Kohl's department store had an advertising supplement in yesterday's New York Times, boasting that all Levi's jeans are on sale. Well, it actually says ALL LEVI'S JEANS ON SALE.

So you don't immediately notice the small print that follows: "for men, guys, juniors and kids."

I suppose that means the ladies don't get a look in. Or a leg in, rather, ho, ho, ho, ho, ah me. Which is . . . . Hang on! Go back a bit. No, before the "leg in" joke.* "For men, guys . . ."

When did the fashion industry start distinguishing between "men" and "guys"? And more to the point, which am I? I still wear Levi's jeans.** My size hasn't changed for 35 years, still a 31 waist (30 in Dockers, ahem), 32 leg. Well, left leg. So why could I suddenly be in a subgroup that may brand me a second-class citizen on the be-denimed hipness*** scale? I don't want to be a man. I want to be a guy!

Unless "guy" is that peculiar style of jeans that have their crotch floating at shin-level and expose enough butt-crack to inspire Spackle. I can get that effect if the phone rings when I'm on the toilet.****

I suppose this could lead me to develop some kind of Jeff Foxworthy-like material on the lines of "When you something something something, you're a man. But when you something something something else, you're a GUY!" (Pause for audience hilarity.) And the fact that I can't come up with anything makes me think that I'm probably not a guy. I've never said "wassup!" in my life.

Well, I clearly need to investigate.

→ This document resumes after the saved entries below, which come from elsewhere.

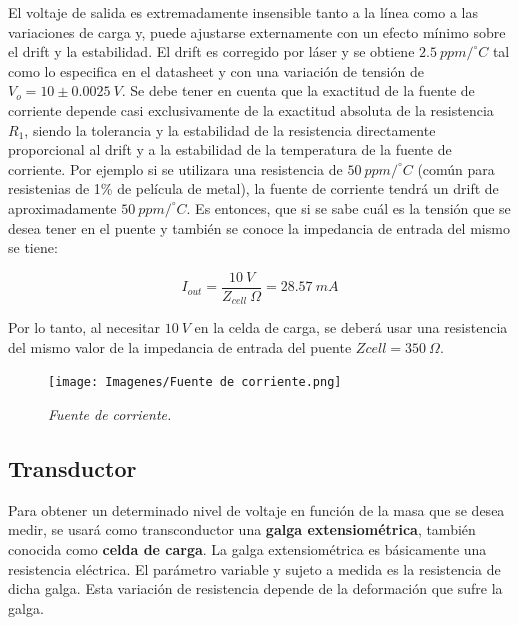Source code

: \documentclass[12pt,A4paper,titlepage]{article}
\begin{document}
    \bigskip
    \hspace{1mm} El voltaje de salida es extremadamente insensible tanto a la línea como a las variaciones de carga y, puede ajustarse externamente con un efecto mínimo sobre el drift y la estabilidad. El drift es corregido por láser y se obtiene \(2.5~ppm/^\circ C \) tal como lo especifica en el datasheet y con una variación de tensión de \(V_o = 10 \pm 0.0025~V \). Se debe tener en cuenta que la exactitud de la fuente de corriente depende casi exclusivamente de la exactitud absoluta de la resistencia \(R_1 \), siendo la tolerancia y la estabilidad de la resistencia directamente proporcional al drift y a la estabilidad de la temperatura de la fuente de corriente.  Por ejemplo si se utilizara una resistencia de \(50~ppm/ ^\circ C \) (común para resistenias de 1\% de película de metal), la fuente de corriente tendrá un drift de aproximadamente \(50~ppm/ ^\circ C \). Es entonces, que si se sabe cuál es la tensión que se desea tener en el puente y también se conoce la impedancia de entrada del mismo se tiene:
    
    \bigskip
    \begin{equation}
        I_{out} = \frac{10~V}{Z_{cell}~\Omega}=28.57~mA
    \end{equation}
    
    \bigskip
    \hspace{1mm}  Por lo tanto, al necesitar \(10~V\) en la celda de carga, se deberá usar una resistencia del mismo valor de la impedancia de entrada del puente \(Zcell = 350~\Omega \). 

\begin{figure}[!h] 
  \centering
  \texttt{[image: Imagenes/Fuente de corriente.png]}
  \caption{\textit{Fuente de corriente.}}
\end{figure}

\newpage

\subsection{Transductor}

\hspace{1mm} Para obtener un determinado nivel de voltaje en función de la masa que se desea medir, se usará como transconductor una \textbf{galga extensiométrica}, también conocida como \textbf{celda de carga}. La galga extensiométrica es básicamente una resistencia eléctrica. El parámetro variable y sujeto a medida es la resistencia de dicha galga. Esta variación de resistencia depende de la deformación que sufre la galga.
\end{document}
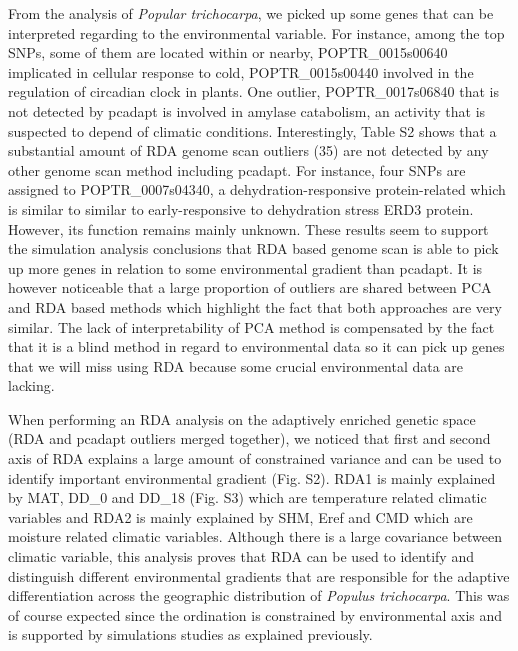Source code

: \documentclass[nogrid]{MBE}%
\begin{document}
From the analysis of \textit{Popular trichocarpa}, we picked up some genes that can be interpreted regarding to the environmental variable. For instance, among the top SNPs, some of them are located within or nearby, POPTR\_0015s00640 implicated in cellular response to cold, POPTR\_0015s00440 involved in the regulation of circadian clock in plants. One outlier, POPTR\_0017s06840 that is not detected by pcadapt is involved in amylase catabolism, an activity that is suspected to depend of climatic conditions. Interestingly, Table S2 shows that a substantial amount of RDA genome scan outliers (35) are not detected by any other genome scan method including pcadapt. For instance, four SNPs are assigned to POPTR\_0007s04340, a dehydration-responsive protein-related which is similar to similar to early-responsive to dehydration stress ERD3 protein. However, its function remains mainly unknown. These results seem to support the simulation analysis conclusions that RDA based genome scan is able to pick up more genes in relation to some environmental gradient than pcadapt. It is however noticeable that a large proportion of outliers are shared between PCA and RDA based methods which highlight the fact that both approaches are very similar. The lack of interpretability of PCA method is compensated by the fact that it is a blind method in regard to environmental data so it can pick up genes that we will miss using RDA because some crucial environmental data are lacking.

When performing an RDA analysis on the adaptively enriched genetic space (RDA and pcadapt outliers merged together), we noticed that first and second axis of RDA explains a large amount of constrained variance and can be used to identify important environmental gradient (Fig. S2). RDA1 is mainly explained by MAT, DD\_0 and DD\_18 (Fig. S3) which are temperature related climatic variables and RDA2 is mainly explained by SHM, Eref and CMD which are moisture related climatic variables. Although there is a large covariance between climatic variable, this analysis proves that RDA can be used to identify and distinguish different environmental gradients that are responsible for the adaptive differentiation across the geographic distribution of \textit{Populus trichocarpa}. This was of course expected since the ordination is constrained by environmental axis and is supported by simulations studies as explained previously.
\end{document}
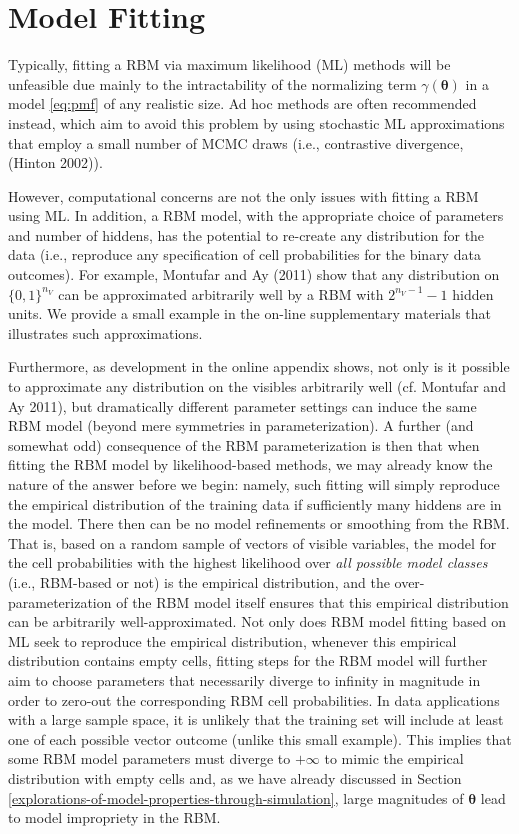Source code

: \documentclass[AMS,STIX1COL]{WileyNJD-v2}
\newcommand{\nv}{{n_{\scriptscriptstyle V}}}
\begin{document}
\hypertarget{model-fitting}{%
\section{Model Fitting}\label{model-fitting}}

Typically, fitting a RBM via maximum likelihood (ML) methods will be
unfeasible due mainly to the intractability of the normalizing term
\(\gamma(\boldsymbol \theta)\) in a model \eqref{eq:pmf} of any
realistic size. Ad hoc methods are often recommended instead, which aim
to avoid this problem by using stochastic ML approximations that employ
a small number of MCMC draws (i.e., contrastive divergence, (Hinton
2002)).

However, computational concerns are not the only issues with fitting a
RBM using ML. In addition, a RBM model, with the appropriate choice of
parameters and number of hiddens, has the potential to re-create any
distribution for the data (i.e., reproduce any specification of cell
probabilities for the binary data outcomes). For example, Montufar and
Ay (2011) show that any distribution on \(\{0, 1\}^{\nv}\) can be
approximated arbitrarily well by a RBM with \(2^{\nv-1} - 1\) hidden
units. We provide a small example in the on-line supplementary materials
that illustrates such approximations.

Furthermore, as development in the online appendix shows, not only is it
possible to approximate any distribution on the visibles arbitrarily
well (cf. Montufar and Ay 2011), but dramatically different parameter
settings can induce the same RBM model (beyond mere symmetries in
parameterization). A further (and somewhat odd) consequence of the RBM
parameterization is then that when fitting the RBM model by
likelihood-based methods, we may already know the nature of the answer
before we begin: namely, such fitting will simply reproduce the
empirical distribution of the training data if sufficiently many hiddens
are in the model. There then can be no model refinements or smoothing
from the RBM. That is, based on a random sample of vectors of visible
variables, the model for the cell probabilities with the highest
likelihood over \emph{all possible model classes} (i.e., RBM-based or
not) is the empirical distribution, and the over-parameterization of the
RBM model itself ensures that this empirical distribution can be
arbitrarily well-approximated. Not only does RBM model fitting based on
ML seek to reproduce the empirical distribution, whenever this empirical
distribution contains empty cells, fitting steps for the RBM model will
further aim to choose parameters that necessarily diverge to infinity in
magnitude in order to zero-out the corresponding RBM cell probabilities.
In data applications with a large sample space, it is unlikely that the
training set will include at least one of each possible vector outcome
(unlike this small example). This implies that some RBM model parameters
must diverge to \(+\infty\) to mimic the empirical distribution with
empty cells and, as we have already discussed in Section
\ref{explorations-of-model-properties-through-simulation}, large
magnitudes of \(\boldsymbol \theta\) lead to model impropriety in the
RBM.
\end{document}
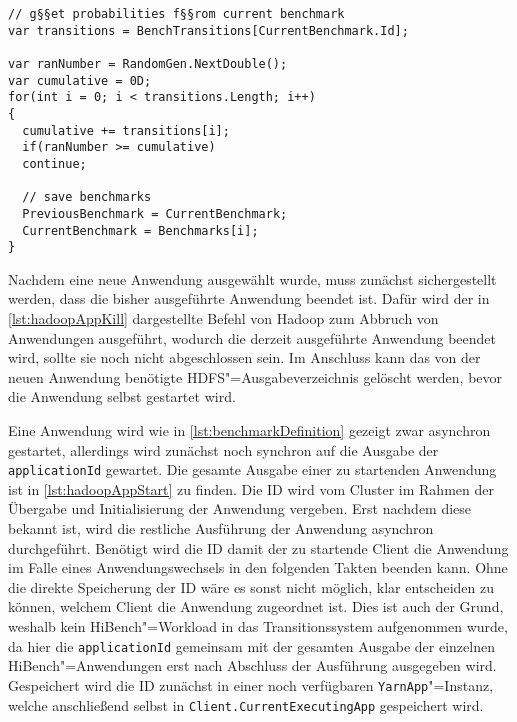\begin{lstlisting}[label=lst:benchmarkChanging,style=cs,
caption={[Normalisierung und Auswahl der nachfolgenden Anwendung]
    Normalisierung und Auswahl der nachfolgenden Anwendung (gekürzt)}]
// g§§et probabilities f§§rom current benchmark
var transitions = BenchTransitions[CurrentBenchmark.Id];

var ranNumber = RandomGen.NextDouble();
var cumulative = 0D;
for(int i = 0; i < transitions.Length; i++)
{
  cumulative += transitions[i];
  if(ranNumber >= cumulative)
  continue;
  
  // save benchmarks
  PreviousBenchmark = CurrentBenchmark;
  CurrentBenchmark = Benchmarks[i];
}
\end{lstlisting}

Nachdem eine neue Anwendung ausgewählt wurde, muss zunächst sichergestellt werden, dass die bisher ausgeführte Anwendung beendet ist.
Dafür wird der in \cref{lst:hadoopAppKill} dargestellte Befehl von Hadoop zum Abbruch von Anwendungen ausgeführt, wodurch die derzeit ausgeführte Anwendung beendet wird, sollte sie noch nicht abgeschlossen sein.
Im Anschluss kann das von der neuen Anwendung benötigte \ac{HDFS}"=Ausgabeverzeichnis gelöscht werden, bevor die Anwendung selbst gestartet wird.

Eine Anwendung wird wie in \cref{lst:benchmarkDefinition} gezeigt zwar asynchron gestartet, allerdings wird zunächst noch synchron auf die Ausgabe der \texttt{applicationId} gewartet.
Die gesamte Ausgabe einer zu startenden Anwendung ist in \cref{lst:hadoopAppStart} zu finden.
Die ID wird vom Cluster im Rahmen der Übergabe und Initialisierung der Anwendung vergeben.
Erst nachdem diese bekannt ist, wird die restliche Ausführung der Anwendung asynchron durchgeführt.
Benötigt wird die ID damit der zu startende Client die Anwendung im Falle eines Anwendungswechsels in den folgenden Takten beenden kann.
Ohne die direkte Speicherung der ID wäre es sonst nicht möglich, klar entscheiden zu können, welchem Client die Anwendung zugeordnet ist.
Dies ist auch der Grund, weshalb kein HiBench"=Workload in das Transitionssystem aufgenommen wurde, da hier die \texttt{applicationId} gemeinsam mit der gesamten Ausgabe der einzelnen HiBench"=Anwendungen erst nach Abschluss der Ausführung ausgegeben wird.
Gespeichert wird die ID zunächst in einer noch verfügbaren \texttt{YarnApp}"=Instanz, welche anschließend selbst in \texttt{Client.CurrentExecutingApp} gespeichert wird.

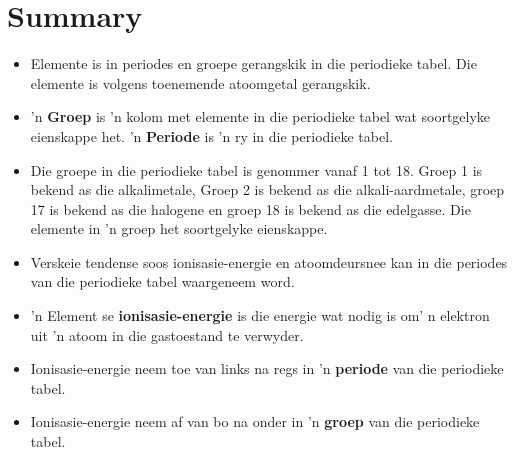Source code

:             \section{Summary}
            \nopagebreak
            \label{m38757*uid0123}\begin{itemize}[noitemsep]
            \label{m38757*id79342}\item Elemente is in periodes en groepe gerangskik in die periodieke tabel. Die elemente is volgens toenemende atoomgetal gerangskik.
\label{m38757*id97342}\item 'n \textbf{Groep} is 'n kolom met elemente in die periodieke tabel wat soortgelyke eienskappe het. 'n \textbf{Periode} is 'n ry in die periodieke tabel.
\item Die groepe in die periodieke tabel is genommer vanaf 1 tot 18. Groep 1 is bekend as die alkalimetale, Groep 2 is bekend as die alkali-aardmetale, groep 17 is bekend as die halogene en groep 18 is bekend as die edelgasse. Die elemente in 'n groep het soortgelyke eienskappe.
\item Verskeie tendense soos ionisasie-energie en atoomdeursnee kan in die periodes van die periodieke tabel waargeneem word. \label{m38757*uid184}
\label{m38757*uid186}\item 'n Element se \textbf{ionisasie-energie} is die energie wat nodig is om' n elektron uit 'n atoom in die gastoestand te verwyder.
\label{m38757*uid187}\item Ionisasie-energie neem toe van links na regs in 'n \textbf{periode} van die periodieke tabel.
\label{m38757*uid188}\item Ionisasie-energie neem af van bo na onder in 'n \textbf{groep} van die periodieke tabel.
\end{itemize}
        \label{m38757*eip-219}
            



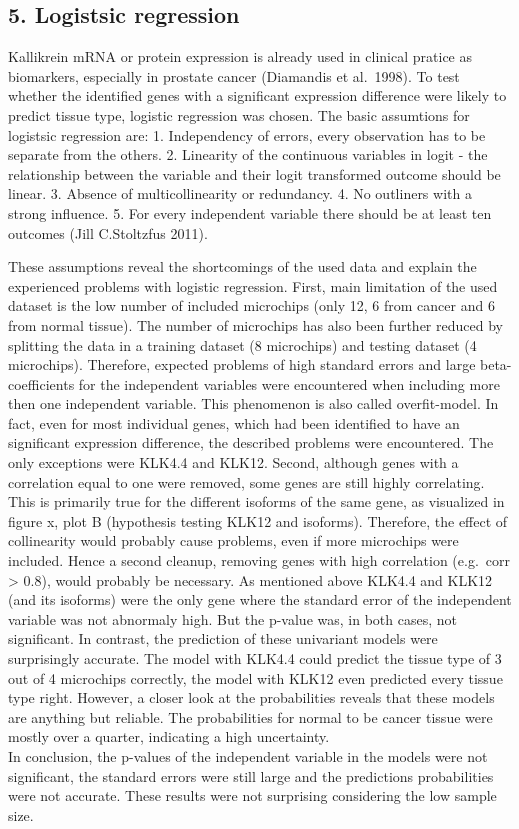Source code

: \documentclass[
]{article}
\begin{document}
\hypertarget{logistsic-regression}{%
\subsection{5. Logistsic regression}\label{logistsic-regression}}

Kallikrein mRNA or protein expression is already used in clinical
pratice as biomarkers, especially in prostate cancer (Diamandis et
al.~1998). To test whether the identified genes with a significant
expression difference were likely to predict tissue type, logistic
regression was chosen. The basic assumtions for logistsic regression
are: 1. Independency of errors, every observation has to be separate
from the others. 2. Linearity of the continuous variables in logit - the
relationship between the variable and their logit transformed outcome
should be linear. 3. Absence of multicollinearity or redundancy. 4. No
outliners with a strong influence. 5. For every independent variable
there should be at least ten outcomes (Jill C.Stoltzfus 2011).

These assumptions reveal the shortcomings of the used data and explain
the experienced problems with logistic regression. First, main
limitation of the used dataset is the low number of included microchips
(only 12, 6 from cancer and 6 from normal tissue). The number of
microchips has also been further reduced by splitting the data in a
training dataset (8 microchips) and testing dataset (4 microchips).
Therefore, expected problems of high standard errors and large
beta-coefficients for the independent variables were encountered when
including more then one independent variable. This phenomenon is also
called overfit-model. In fact, even for most individual genes, which had
been identified to have an significant expression difference, the
described problems were encountered. The only exceptions were KLK4.4 and
KLK12. Second, although genes with a correlation equal to one were
removed, some genes are still highly correlating. This is primarily true
for the different isoforms of the same gene, as visualized in figure x,
plot B (hypothesis testing KLK12 and isoforms). Therefore, the effect of
collinearity would probably cause problems, even if more microchips were
included. Hence a second cleanup, removing genes with high correlation
(e.g.~corr \textgreater{} 0.8), would probably be necessary. As
mentioned above KLK4.4 and KLK12 (and its isoforms) were the only gene
where the standard error of the independent variable was not abnormaly
high. But the p-value was, in both cases, not significant. In contrast,
the prediction of these univariant models were surprisingly accurate.
The model with KLK4.4 could predict the tissue type of 3 out of 4
microchips correctly, the model with KLK12 even predicted every tissue
type right. However, a closer look at the probabilities reveals that
these models are anything but reliable. The probabilities for normal to
be cancer tissue were mostly over a quarter, indicating a high
uncertainty.\\
In conclusion, the p-values of the independent variable in the models
were not significant, the standard errors were still large and the
predictions probabilities were not accurate. These results were not
surprising considering the low sample size.
\end{document}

And if I don't qualify as a guy, at least I can take consolation that I haven't drifted into some new Levi's category called "coot." ("Sits at the nipple, ultra-wide belt-loops, extra roomy in the seat, just in case.")

But if I discover that men and guys are indeed two separate cuts of jean, one being cooler and trendier than the other, it does lead to another question: If you find yourself in a subset that is at least one step up the rickety ladder of contemporary fashion, why would you be buying jeans at Kohl's?

*That was a joke?

**Well, Lee's fit me better, less inclined to sag under the gluteal crease after a few washings, but . . .

***Yes, I know "hip" is an old-fashioned expression - I believe the term is "sick" these days - but I was going for the lower-body metaphor.

 ****Also called a "penguin," cf. Ally McBeal 1998.